START RECORDS

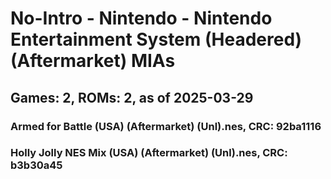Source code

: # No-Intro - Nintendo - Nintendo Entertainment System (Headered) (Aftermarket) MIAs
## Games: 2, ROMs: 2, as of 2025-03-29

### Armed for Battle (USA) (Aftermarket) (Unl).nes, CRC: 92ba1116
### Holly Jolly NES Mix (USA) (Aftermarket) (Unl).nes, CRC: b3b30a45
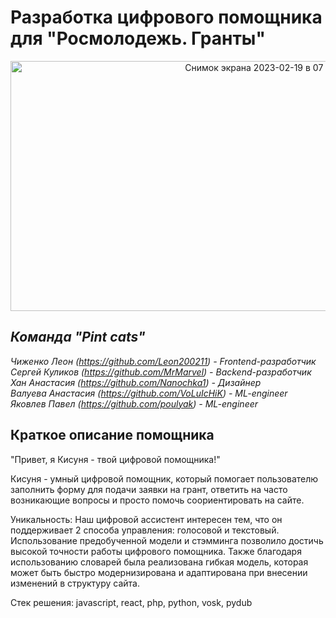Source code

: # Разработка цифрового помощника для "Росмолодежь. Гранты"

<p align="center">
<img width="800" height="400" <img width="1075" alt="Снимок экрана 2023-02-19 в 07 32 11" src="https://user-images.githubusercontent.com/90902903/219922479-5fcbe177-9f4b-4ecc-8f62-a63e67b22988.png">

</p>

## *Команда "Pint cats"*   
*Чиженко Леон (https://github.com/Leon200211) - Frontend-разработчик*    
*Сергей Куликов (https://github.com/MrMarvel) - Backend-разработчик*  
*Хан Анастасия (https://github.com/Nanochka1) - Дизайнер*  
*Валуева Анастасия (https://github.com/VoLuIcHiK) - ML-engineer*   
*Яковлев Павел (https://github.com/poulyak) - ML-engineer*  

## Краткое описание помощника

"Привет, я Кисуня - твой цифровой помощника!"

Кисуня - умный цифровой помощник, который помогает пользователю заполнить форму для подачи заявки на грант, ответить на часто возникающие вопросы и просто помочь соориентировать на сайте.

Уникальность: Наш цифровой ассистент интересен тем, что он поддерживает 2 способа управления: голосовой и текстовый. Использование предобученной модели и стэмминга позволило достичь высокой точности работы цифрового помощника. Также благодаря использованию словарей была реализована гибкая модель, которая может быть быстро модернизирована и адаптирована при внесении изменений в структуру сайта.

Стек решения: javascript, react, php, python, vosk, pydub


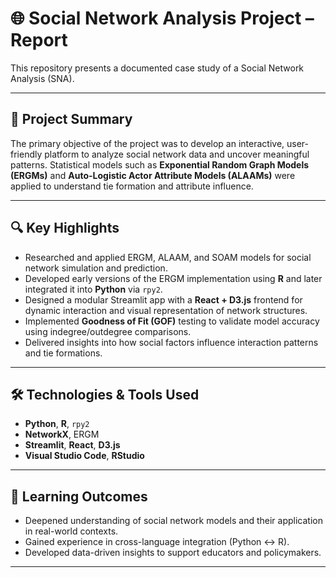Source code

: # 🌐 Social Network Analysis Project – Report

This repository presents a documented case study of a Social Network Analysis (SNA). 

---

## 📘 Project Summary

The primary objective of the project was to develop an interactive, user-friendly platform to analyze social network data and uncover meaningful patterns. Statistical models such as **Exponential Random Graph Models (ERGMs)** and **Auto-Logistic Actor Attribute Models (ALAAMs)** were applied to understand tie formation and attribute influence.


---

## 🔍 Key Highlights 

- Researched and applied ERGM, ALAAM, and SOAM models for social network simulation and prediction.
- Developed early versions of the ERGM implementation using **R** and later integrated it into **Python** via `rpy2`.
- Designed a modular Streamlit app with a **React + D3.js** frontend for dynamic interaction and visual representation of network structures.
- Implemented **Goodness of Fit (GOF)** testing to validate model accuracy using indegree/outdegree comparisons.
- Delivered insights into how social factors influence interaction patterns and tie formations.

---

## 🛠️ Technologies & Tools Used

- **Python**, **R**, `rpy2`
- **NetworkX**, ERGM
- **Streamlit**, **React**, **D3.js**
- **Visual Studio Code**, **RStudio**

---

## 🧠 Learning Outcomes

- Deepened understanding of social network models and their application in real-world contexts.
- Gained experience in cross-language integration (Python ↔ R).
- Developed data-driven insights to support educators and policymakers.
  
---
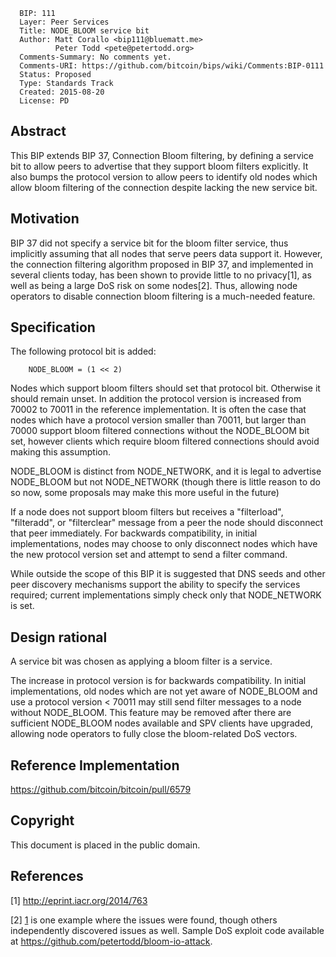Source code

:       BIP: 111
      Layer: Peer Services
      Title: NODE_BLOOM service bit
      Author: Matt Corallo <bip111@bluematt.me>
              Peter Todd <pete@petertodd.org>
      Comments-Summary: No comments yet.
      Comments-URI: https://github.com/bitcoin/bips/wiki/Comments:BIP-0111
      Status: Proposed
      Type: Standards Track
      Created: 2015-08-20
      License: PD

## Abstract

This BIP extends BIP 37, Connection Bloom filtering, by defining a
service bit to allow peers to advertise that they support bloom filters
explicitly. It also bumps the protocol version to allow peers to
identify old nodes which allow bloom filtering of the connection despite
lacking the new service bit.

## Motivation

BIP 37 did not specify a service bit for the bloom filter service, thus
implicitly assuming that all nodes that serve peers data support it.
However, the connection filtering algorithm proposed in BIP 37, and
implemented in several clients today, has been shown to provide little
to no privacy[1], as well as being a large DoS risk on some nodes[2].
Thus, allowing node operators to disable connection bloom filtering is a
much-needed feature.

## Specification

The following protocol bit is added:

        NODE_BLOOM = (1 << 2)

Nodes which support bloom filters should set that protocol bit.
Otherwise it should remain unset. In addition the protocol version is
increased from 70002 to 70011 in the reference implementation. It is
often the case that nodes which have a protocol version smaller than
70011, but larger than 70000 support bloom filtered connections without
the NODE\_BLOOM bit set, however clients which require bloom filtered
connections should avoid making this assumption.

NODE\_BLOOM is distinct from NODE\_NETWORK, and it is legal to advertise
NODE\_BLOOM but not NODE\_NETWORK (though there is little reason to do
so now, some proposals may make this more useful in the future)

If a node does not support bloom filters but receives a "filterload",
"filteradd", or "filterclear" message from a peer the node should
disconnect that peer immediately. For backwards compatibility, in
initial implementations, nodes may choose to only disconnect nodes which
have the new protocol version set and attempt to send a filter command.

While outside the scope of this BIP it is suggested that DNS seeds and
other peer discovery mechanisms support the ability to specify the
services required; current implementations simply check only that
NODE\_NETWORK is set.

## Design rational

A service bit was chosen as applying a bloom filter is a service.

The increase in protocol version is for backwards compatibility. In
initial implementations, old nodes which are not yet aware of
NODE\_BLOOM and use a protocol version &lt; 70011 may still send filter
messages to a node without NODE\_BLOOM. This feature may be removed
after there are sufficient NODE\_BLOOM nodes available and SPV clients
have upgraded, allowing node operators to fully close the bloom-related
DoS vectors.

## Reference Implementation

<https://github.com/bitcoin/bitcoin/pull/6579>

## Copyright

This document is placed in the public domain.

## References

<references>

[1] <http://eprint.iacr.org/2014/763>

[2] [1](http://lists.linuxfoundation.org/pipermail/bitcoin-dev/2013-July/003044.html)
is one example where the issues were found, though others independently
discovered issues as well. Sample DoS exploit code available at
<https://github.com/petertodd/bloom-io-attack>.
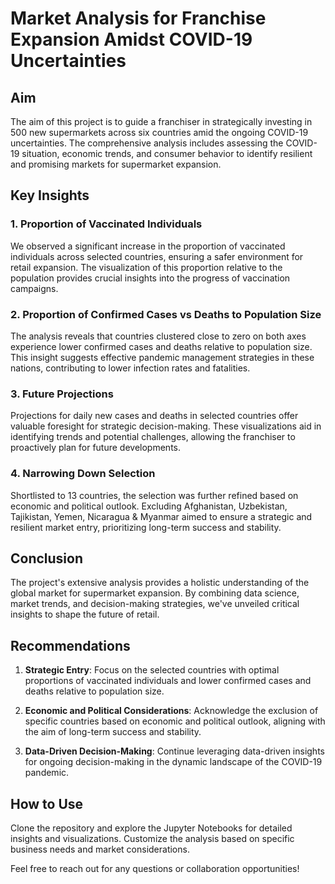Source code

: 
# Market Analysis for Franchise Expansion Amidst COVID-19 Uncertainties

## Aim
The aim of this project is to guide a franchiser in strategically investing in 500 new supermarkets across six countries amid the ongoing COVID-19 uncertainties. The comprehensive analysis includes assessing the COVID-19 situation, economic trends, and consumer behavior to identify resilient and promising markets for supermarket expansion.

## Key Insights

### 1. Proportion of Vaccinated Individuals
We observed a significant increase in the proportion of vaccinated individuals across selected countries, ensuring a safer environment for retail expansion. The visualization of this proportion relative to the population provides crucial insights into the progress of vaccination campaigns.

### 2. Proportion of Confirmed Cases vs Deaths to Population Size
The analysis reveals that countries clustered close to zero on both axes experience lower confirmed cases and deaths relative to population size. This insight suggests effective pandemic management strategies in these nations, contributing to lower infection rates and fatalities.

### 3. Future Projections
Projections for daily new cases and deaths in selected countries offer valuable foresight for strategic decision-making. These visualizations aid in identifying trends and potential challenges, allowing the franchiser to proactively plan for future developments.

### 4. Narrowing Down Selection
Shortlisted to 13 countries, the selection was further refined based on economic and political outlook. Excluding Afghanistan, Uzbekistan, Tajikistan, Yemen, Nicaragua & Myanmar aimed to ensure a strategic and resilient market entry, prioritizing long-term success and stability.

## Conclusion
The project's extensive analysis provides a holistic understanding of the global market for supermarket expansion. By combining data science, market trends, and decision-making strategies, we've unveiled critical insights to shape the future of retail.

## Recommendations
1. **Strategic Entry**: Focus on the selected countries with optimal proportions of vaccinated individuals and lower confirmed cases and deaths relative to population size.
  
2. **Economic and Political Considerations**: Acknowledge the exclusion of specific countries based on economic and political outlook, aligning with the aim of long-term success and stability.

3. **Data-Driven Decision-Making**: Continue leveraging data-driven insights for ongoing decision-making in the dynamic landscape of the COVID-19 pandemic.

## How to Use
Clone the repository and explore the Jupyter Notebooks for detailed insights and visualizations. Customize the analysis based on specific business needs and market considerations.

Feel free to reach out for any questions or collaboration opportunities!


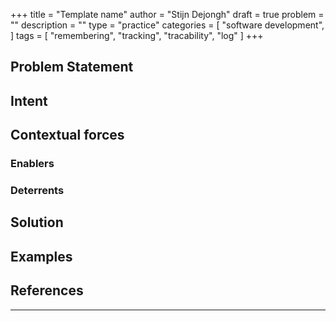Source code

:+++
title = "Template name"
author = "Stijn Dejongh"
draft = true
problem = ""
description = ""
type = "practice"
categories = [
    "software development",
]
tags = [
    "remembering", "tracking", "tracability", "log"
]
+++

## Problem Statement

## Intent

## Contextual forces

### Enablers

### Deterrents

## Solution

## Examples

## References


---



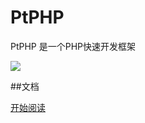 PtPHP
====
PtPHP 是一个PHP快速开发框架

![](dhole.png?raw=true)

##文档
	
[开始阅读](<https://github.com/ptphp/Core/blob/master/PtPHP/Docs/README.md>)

END RECORDS

**TASK DETAILS**. After locating the line holding "identify old nodes" above, output exactly that line and every line after it through the line holding "NODE_BLOOM = (1 << 2)". Include nothing else.

**WRITTEN SOLUTION**.
identify old nodes which allow bloom filtering of the connection despite
lacking the new service bit.

## Motivation

BIP 37 did not specify a service bit for the bloom filter service, thus
implicitly assuming that all nodes that serve peers data support it.
However, the connection filtering algorithm proposed in BIP 37, and
implemented in several clients today, has been shown to provide little
to no privacy[1], as well as being a large DoS risk on some nodes[2].
Thus, allowing node operators to disable connection bloom filtering is a
much-needed feature.

## Specification

The following protocol bit is added:

        NODE_BLOOM = (1 << 2)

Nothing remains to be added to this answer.